そろそろ、悪態の一つでも吐こうか、なんて、下らないことを考え始めた、その瞬間だった。
「――待って、スピカ。止まって頂戴」
鋭く、先を行く彼女を呼び止める。
まるで、コミカルなアニメのように、ピタリと動きを止めたスピカは、前方につんのめるようにして傾いて、あわや転倒、というところで、どうにか踏み留まった。

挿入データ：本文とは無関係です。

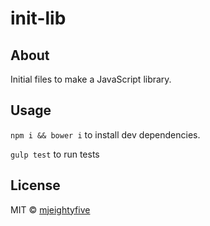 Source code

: # init-lib

## About

Initial files to make a JavaScript library.

## Usage

`npm i && bower i` to install dev dependencies.

`gulp test` to run tests

## License

MIT © [mjeightyfive](http://twitter.com/mjeightyfive) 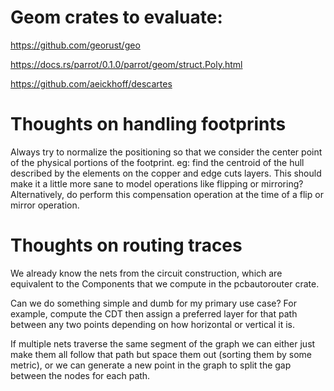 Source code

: # Geom crates to evaluate:

https://github.com/georust/geo

https://docs.rs/parrot/0.1.0/parrot/geom/struct.Poly.html

https://github.com/aeickhoff/descartes


# Thoughts on handling footprints

Always try to normalize the positioning so that we consider the center point of
the physical portions of the footprint.  eg: find the centroid of the hull
described by the elements on the copper and edge cuts layers.  This should make
it a little more sane to model operations like flipping or mirroring?
Alternatively, do perform this compensation operation at the time of a flip
or mirror operation.

# Thoughts on routing traces

We already know the nets from the circuit construction, which are equivalent
to the Components that we compute in the pcbautorouter crate.

Can we do something simple and dumb for my primary use case?  For example,
compute the CDT then assign a preferred layer for that path between any
two points depending on how horizontal or vertical it is.

If multiple nets traverse the same segment of the graph we can either
just make them all follow that path but space them out (sorting them
by some metric), or we can generate a new point in the graph to split
the gap between the nodes for each path.


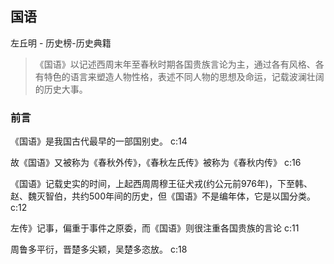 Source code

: ## 国语

左丘明  -  历史榜-历史典籍

> 《国语》以记述西周末年至春秋时期各国贵族言论为主，通过各有风格、各有特色的语言来塑造人物性格，表述不同人物的思想及命运，记载波澜壮阔的历史大事。

### 前言

《国语》是我国古代最早的一部国别史。 c:14

故《国语》又被称为《春秋外传》，《春秋左氏传》被称为《春秋内传》 c:16

《国语》记载史实的时间，上起西周周穆王征犬戎(约公元前976年)，下至韩、赵、魏灭智伯，共约500年间的历史，但《国语》不是编年体，它是以国分类。 c:12

左传》记事，偏重于事件之原委，而《国语》则很注重各国贵族的言论 c:11

周鲁多平衍，晋楚多尖颖，吴楚多恣放。 c:18
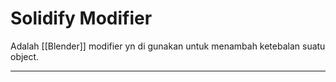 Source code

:# Solidify Modifier 
Adalah [[Blender]] modifier yn di gunakan untuk menambah ketebalan suatu object.

---
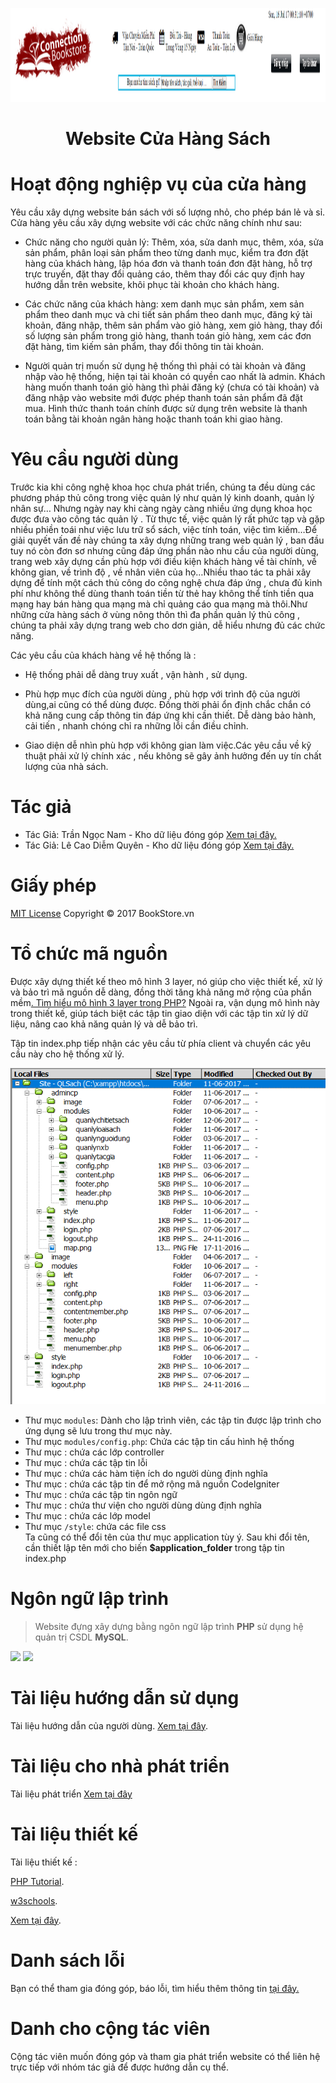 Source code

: 
<p align="center">
    <img alt="BookStore" src="https://github.com/LapTrinhPHP-QLS/CHS/blob/master/T%C3%A0i%20Li%E1%BB%87u/images/logo.png" width="150%" height="150"/>

</p>                                                                          
																			          <h1 align="center">  Website Cửa Hàng Sách </h1>
																				  
                                       
<h1> Hoạt động nghiệp vụ của cửa hàng</h1>

Yêu cầu xây dựng website bán sách với số lượng nhỏ, cho phép bán lẻ và sỉ. Cửa hàng yêu cầu xây dựng website với các chức năng chính như sau:
+ Chức năng cho người quản lý: Thêm, xóa, sửa danh mục, thêm, xóa, sửa sản phẩm, phân loại sản phẩm theo từng danh mục, kiểm tra đơn đặt hàng của khách hàng, lập hóa đơn và thanh toán đơn đặt hàng, hỗ trợ trực truyến, đặt thay đổi quảng cáo, thêm thay đổi các quy định hay hướng dẫn trên website, khôi phục tài khoản cho khách hàng.

+ Các chức năng của khách hàng: xem danh mục sản phẩm, xem sản phẩm theo danh mục và chi tiết sản phẩm theo danh mục, đăng ký tài khoản, đăng nhập, thêm sản phẩm vào giỏ hàng, xem giỏ hàng, thay đổi số lượng sản phẩm trong giỏ hàng, thanh toán giỏ hàng, xem các đơn đặt hàng, tìm kiếm sản phẩm, thay đổi thông tin tài khoản.

+ Người quản trị muốn sử dụng hệ thống thì phải có tài khoản và đăng nhập vào hệ thống, hiện tại tài khoản có quyền cao nhất là admin. Khách hàng muốn thanh toán giỏ hàng thì phải đăng ký (chưa có tài khoản) và đăng nhập vào website mới được phép thanh toán sản phẩm đã đặt mua. Hình thức thanh toán chính được sử dụng trên website là thanh toán bằng tài khoản ngân hàng hoặc thanh toán khi giao hàng.

<h1>Yêu cầu người dùng</h1>

Trước kia khi công nghệ khoa học chưa phát triển, chúng ta đều dùng các phương pháp thủ công trong việc quản lý như quản lý kinh doanh, quản lý nhân sự… Nhưng ngày nay khi càng ngày càng nhiều ứng dụng khoa học được đưa vào công tác quản lý . Từ thực tế, việc quản lý rất phức tạp và gặp nhiều phiền toái như việc lưu trữ sổ sách, việc tính toán, việc tìm kiếm…Để giải quyết vấn đề này chúng ta xây dựng những trang web quản lý , ban đầu tuy nó còn đơn sơ nhưng cũng đáp ứng phần nào nhu cầu của người dùng, trang web xây dựng cần phù hợp với điều kiện khách hàng về tài chính, về không gian, về trình độ , về nhân viên của họ…Nhiều thao tác ta phải xây dựng để tính một cách thủ công do công nghệ chưa đáp ứng , chưa đủ kinh phí như không thể dùng thanh toán tiền từ thẻ hay không thể tính tiền qua mạng hay bán hàng qua mạng mà chỉ quảng cáo qua mạng mà thôi.Như những cửa hàng sách ở vùng nông thôn thì đa phần quản lý thủ công , chúng ta phải xây dựng trang web cho dơn giản, dễ hiểu nhưng đủ các chức năng.

Các yêu cầu của khách hàng về hệ thống là :

+ Hệ thống phải dễ dàng truy xuất , vận hành , sử dụng.

+ Phù hợp mục đích của người dùng , phù hợp với trình độ của người dùng,ai cũng có thể dùng được. Đồng thời phải ổn định chắc chắn có khả năng cung cấp thông tin đáp ứng khi cần thiết. Dễ dàng bảo hành, cải tiến , nhanh chóng chỉ ra những lỗi cần điều chỉnh.

+ Giao diện dễ nhìn phù hợp với không gian làm việc.Các yêu cầu về kỹ thuật phải xử lý chính xác , nếu không sẽ gây ảnh hưởng đến uy tín chất lượng của nhà sách.
<h1>Tác giả</h1>
<!--  -->
<ul>
<li>Tác Giả: Trần Ngọc Nam - Kho dữ liệu đóng góp <a href="https://github.com/LapTrinhPHP-QLS/CHS/tree/Tr%E1%BA%A7n-Ngoc-Nam"  target="_blank">Xem tại đây.</a></li>
<li>Tác Giả: Lê Cao Diễm Quyên - Kho dữ liệu đóng góp <a href="https://github.com/LapTrinhPHP-QLS/CHS/tree/L%C3%AA-Cao-Di%E1%BB%85m-Quy%C3%AAn"  target="_blank">Xem tại đây.</a></li>
</ul>
<h1>Giấy phép</h1>
<!--  -->
<p>
		<a href="https://github.com/LapTrinhPHP-QLS/CHS/blob/master/LICENSE.md">MIT License</a> Copyright &copy; 2017 BookStore.vn
	</p>

<h1>Tổ chức mã nguồn</h1>
<!--  -->
<p>
		Được xây dựng thiết kế theo mô hình 3 layer, nó giúp cho việc thiết kế, xử lý và bảo trì mã nguồn dễ dàng, đồng thời tăng khả năng mở rộng của phần mềm<a target="_blank" href="https://techtalk.vn/mo-hinh-3-lop-co-gi-hay.html">. Tìm hiểu mô hình 3 layer trong PHP?</a> Ngoài ra, vận dụng mô hình này trong thiết kế, giúp tách biệt các tập tin giao diện với các tập tin xử lý dữ liệu, nâng cao khả năng quản lý và dễ bảo trì.
	</p>
	<p>Tập tin index.php tiếp nhận các yêu cầu từ phía client và chuyển các yêu cầu này cho hệ thống xử lý.</p>
	<img src="https://github.com/LapTrinhPHP-QLS/CHS/blob/master/T%C3%A0i%20Li%E1%BB%87u/images/tochuc.png">
	<ul>
		<li>Thư mục <code>modules</code>: Dành cho lập trình viên, các tập tin được lập trình cho ứng dụng sẽ lưu trong thư mục này.</li>
		<li>Thư mục <code>modules/config.php</code>: Chứa các tập tin cấu hình hệ thống</li>
		<li>Thư mục <code></code>: chứa các lớp controller</li>
		<li>Thư mục <code></code>: chứa các tập tin lỗi</li>
		<li>Thư mục <code></code>: chứa các hàm tiện ích do người dùng định nghĩa</li>
		<li>Thư mục <code></code>: chứa các tập tin để mở rộng mã nguồn CodeIgniter</li>
		<li>Thư mục <code></code>: chứa các tập tin ngôn ngữ</li>
		<li>Thư mục <code></code>: chứa thư viện cho người dùng dùng định nghĩa</li>
		<li>Thư mục <code></code>: chứa các lớp model</li>
		<li>Thư mục <code>/style</code>: chứa các file css<br>
		Ta cũng có thể đổi tên của thư mục application tùy ý. Sau khi đổi tên, cần thiết lập tên mới cho biến <strong>$application_folder</strong> trong tập tin index.php</li>
	</ul>


<h1>Ngôn ngữ lập trình</h1>
<!--  -->
<p>
	<blockquote>
	<p>Website đựng xây dựng bằng ngôn ngữ lập trình <strong>PHP</strong> sử dụng hệ quản trị CSDL <strong>MySQL</strong>.</p>
	</blockquote>
	<p>
			<img src="http://php.net/images/logos/php-logo.svg" width="10%">
			<img src="https://labs.mysql.com/common/logos/mysql-logo.svg?v2" width="10%">
		</p>


<h1>Tài liệu hướng dẫn sử dụng </h1>
<!--  -->
<p>
		Tài liệu hướng dẫn của người dùng. <a href="https://github.com/LapTrinhPHP-QLS/CHS/blob/master/T%C3%A0i%20Li%E1%BB%87u/HuongDanNguoiSuDung.md" target="_blank">Xem tại đây</a>.
	</p>

<h1>Tài liệu cho nhà phát triển</h1>
<!--  -->
<p>
	Tài liệu phát triển <a href="https://www.youtube.com/watch?v=iCUV3iv9xOs&list=PL442FA2C127377F07" target="_blank">Xem tại đây</a>
	</p>

<h1>Tài liệu thiết kế</h1>
<!--  -->
<p>
Tài liệu thiết kế :</p>
<p><a href="https://www.tutorialspoint.com/php/" target="_blank">PHP Tutorial</a>.</p>
  <p>  <a href="https://www.w3schools.com/pHp/default.asp" target="_blank">w3schools</a>.
	</p>
	<p>  <a href="https://www.youtube.com/watch?v=aOSpudVe9Ps&list=PLXyzLrbmN3ZCnsHw11tbm-G9NR2dEqMKY"  target="_blank">Xem tại đây</a>.</p>
 
<h1>Danh sách lỗi</h1>
<!--  -->
<p>Bạn có thể tham gia đóng góp, báo lỗi, tìm hiểu thêm thông tin <a href="https://github.com/LapTrinhPHP-QLS/CHS/issues/new" target="_blank">tại đây.</a></p> 

<h1>Danh cho cộng tác viên</h1>
<p>Cộng tác viên muốn đóng góp và tham gia phát triển website có thể liên hệ trực tiếp với nhóm tác giả để được hướng dẫn cụ thể.</p>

「な、なんですか、お嬢様! もしかして、歩くの早すぎましたか?」
「それはそうね、でも、違うわ。あれ――」
私は、先ほど目に入った"それ"を指差した。
そこにいたのは、一人の女性だった。頭に白い頭巾のようなものを被り、買い物の途中なのだろうか、食材が投げ込まれたバスケットを提げている。
しかし、気になったのはそこではない。彼女は忙しなく、辺りをキョロキョロと見回していたのだ。
その表情には、どこか鬼気迫るものがあった。本当に、大切なものを失くしてしまった時の顔。それが、私には何かと被って見えた――。
「ありゃ、本当ですね。お財布でも落としちゃったんでしょうか、ちょっと――」
スピカが言い終わるよりも早く、私は女性に近付いていた。私の接近に気が付いたのか、女性の視線が、こちらに向けられる。